> Assignment: Restate all data exactly. No images.
+++ Supplied records +++
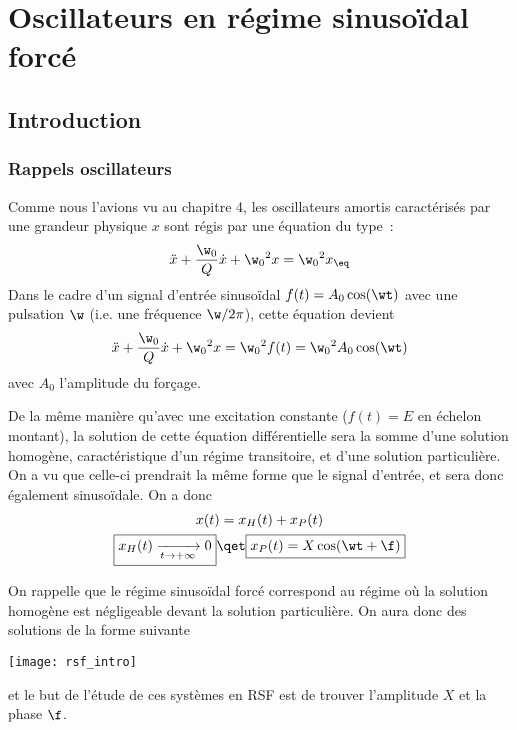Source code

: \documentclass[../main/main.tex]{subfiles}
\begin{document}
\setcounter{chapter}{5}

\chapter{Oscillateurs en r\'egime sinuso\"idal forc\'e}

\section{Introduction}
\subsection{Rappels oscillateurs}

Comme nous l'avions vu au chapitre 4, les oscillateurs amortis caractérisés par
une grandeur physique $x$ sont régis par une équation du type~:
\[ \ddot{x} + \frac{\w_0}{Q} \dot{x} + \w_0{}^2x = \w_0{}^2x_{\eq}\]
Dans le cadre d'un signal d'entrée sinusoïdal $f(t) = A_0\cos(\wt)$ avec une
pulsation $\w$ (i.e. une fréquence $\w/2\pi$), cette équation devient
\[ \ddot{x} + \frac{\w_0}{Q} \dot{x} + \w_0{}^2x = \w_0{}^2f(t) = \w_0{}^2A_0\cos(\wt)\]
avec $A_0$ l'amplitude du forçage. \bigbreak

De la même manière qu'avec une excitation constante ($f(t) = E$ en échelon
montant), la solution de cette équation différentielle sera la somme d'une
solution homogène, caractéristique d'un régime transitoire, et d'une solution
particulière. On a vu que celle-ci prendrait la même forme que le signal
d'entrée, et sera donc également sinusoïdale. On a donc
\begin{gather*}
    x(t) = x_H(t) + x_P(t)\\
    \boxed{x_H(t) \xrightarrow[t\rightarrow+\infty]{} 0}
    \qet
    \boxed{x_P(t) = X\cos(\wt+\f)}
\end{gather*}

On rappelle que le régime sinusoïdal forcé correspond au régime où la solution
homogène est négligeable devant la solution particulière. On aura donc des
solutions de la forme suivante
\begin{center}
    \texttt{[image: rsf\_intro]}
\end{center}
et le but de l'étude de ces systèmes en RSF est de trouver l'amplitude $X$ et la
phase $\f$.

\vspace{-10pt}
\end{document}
+++
> Answer section:
Source code

: \documentclass[../main/main.tex]{subfiles}
\begin{document}
\setcounter{chapter}{5}

\chapter{Oscillateurs en r\'egime sinuso\"idal forc\'e}

\section{Introduction}
\subsection{Rappels oscillateurs}

Comme nous l'avions vu au chapitre 4, les oscillateurs amortis caractérisés par
une grandeur physique $x$ sont régis par une équation du type~:
\[ \ddot{x} + \frac{\w_0}{Q} \dot{x} + \w_0{}^2x = \w_0{}^2x_{\eq}\]
Dans le cadre d'un signal d'entrée sinusoïdal $f(t) = A_0\cos(\wt)$ avec une
pulsation $\w$ (i.e. une fréquence $\w/2\pi$), cette équation devient
\[ \ddot{x} + \frac{\w_0}{Q} \dot{x} + \w_0{}^2x = \w_0{}^2f(t) = \w_0{}^2A_0\cos(\wt)\]
avec $A_0$ l'amplitude du forçage. \bigbreak

De la même manière qu'avec une excitation constante ($f(t) = E$ en échelon
montant), la solution de cette équation différentielle sera la somme d'une
solution homogène, caractéristique d'un régime transitoire, et d'une solution
particulière. On a vu que celle-ci prendrait la même forme que le signal
d'entrée, et sera donc également sinusoïdale. On a donc
\begin{gather*}
    x(t) = x_H(t) + x_P(t)\\
    \boxed{x_H(t) \xrightarrow[t\rightarrow+\infty]{} 0}
    \qet
    \boxed{x_P(t) = X\cos(\wt+\f)}
\end{gather*}

On rappelle que le régime sinusoïdal forcé correspond au régime où la solution
homogène est négligeable devant la solution particulière. On aura donc des
solutions de la forme suivante
\begin{center}
    \texttt{[image: rsf\_intro]}
\end{center}
et le but de l'étude de ces systèmes en RSF est de trouver l'amplitude $X$ et la
phase $\f$.

\vspace{-10pt}
\end{document}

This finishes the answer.